## What is needed:
Report each line of the records below that uses the word "condition".

Collected data:
┌────────
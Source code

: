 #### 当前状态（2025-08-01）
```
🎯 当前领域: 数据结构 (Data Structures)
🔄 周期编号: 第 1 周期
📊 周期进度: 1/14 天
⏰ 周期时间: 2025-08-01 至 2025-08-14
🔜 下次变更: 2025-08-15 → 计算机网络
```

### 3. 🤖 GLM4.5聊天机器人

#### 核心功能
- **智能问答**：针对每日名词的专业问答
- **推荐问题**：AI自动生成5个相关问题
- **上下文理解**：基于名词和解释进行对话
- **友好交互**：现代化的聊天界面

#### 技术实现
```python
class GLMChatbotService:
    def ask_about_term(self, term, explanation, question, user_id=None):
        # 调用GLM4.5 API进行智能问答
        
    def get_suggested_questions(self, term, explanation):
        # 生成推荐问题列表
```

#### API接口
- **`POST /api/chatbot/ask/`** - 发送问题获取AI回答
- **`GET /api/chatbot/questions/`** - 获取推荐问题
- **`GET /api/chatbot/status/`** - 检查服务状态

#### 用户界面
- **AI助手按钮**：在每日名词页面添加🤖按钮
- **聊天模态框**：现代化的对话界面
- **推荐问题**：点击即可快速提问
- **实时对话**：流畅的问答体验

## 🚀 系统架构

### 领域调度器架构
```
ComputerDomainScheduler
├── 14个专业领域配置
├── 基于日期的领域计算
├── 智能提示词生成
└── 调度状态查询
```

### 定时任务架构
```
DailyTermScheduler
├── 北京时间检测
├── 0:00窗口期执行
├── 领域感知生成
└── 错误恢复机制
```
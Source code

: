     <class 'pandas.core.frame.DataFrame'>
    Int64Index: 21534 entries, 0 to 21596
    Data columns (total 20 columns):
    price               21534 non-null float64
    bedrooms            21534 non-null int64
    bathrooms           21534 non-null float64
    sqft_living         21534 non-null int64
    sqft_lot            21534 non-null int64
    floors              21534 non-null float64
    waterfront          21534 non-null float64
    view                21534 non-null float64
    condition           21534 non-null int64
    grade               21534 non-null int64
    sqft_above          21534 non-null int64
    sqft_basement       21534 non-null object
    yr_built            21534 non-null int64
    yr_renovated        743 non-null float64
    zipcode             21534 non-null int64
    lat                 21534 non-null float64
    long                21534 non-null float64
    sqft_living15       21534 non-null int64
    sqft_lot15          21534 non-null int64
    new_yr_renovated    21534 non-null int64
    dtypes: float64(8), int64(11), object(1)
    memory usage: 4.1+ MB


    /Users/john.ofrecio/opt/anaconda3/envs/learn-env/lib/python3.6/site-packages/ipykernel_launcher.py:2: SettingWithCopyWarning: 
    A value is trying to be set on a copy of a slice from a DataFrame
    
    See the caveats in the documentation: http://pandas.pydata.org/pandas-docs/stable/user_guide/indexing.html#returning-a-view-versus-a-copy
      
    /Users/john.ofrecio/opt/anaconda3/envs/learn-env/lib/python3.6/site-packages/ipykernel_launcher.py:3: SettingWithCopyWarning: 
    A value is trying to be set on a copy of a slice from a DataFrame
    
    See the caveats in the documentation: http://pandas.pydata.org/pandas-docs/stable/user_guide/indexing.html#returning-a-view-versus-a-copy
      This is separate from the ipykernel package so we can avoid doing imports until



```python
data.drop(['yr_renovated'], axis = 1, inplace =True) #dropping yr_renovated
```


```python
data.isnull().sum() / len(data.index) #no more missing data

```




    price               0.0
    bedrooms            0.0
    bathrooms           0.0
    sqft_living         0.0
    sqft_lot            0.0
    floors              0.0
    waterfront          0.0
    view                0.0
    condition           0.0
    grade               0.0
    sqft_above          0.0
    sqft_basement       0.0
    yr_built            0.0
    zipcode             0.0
└────────
## Result for this exercise:
    condition           21534 non-null int64
    condition           0.0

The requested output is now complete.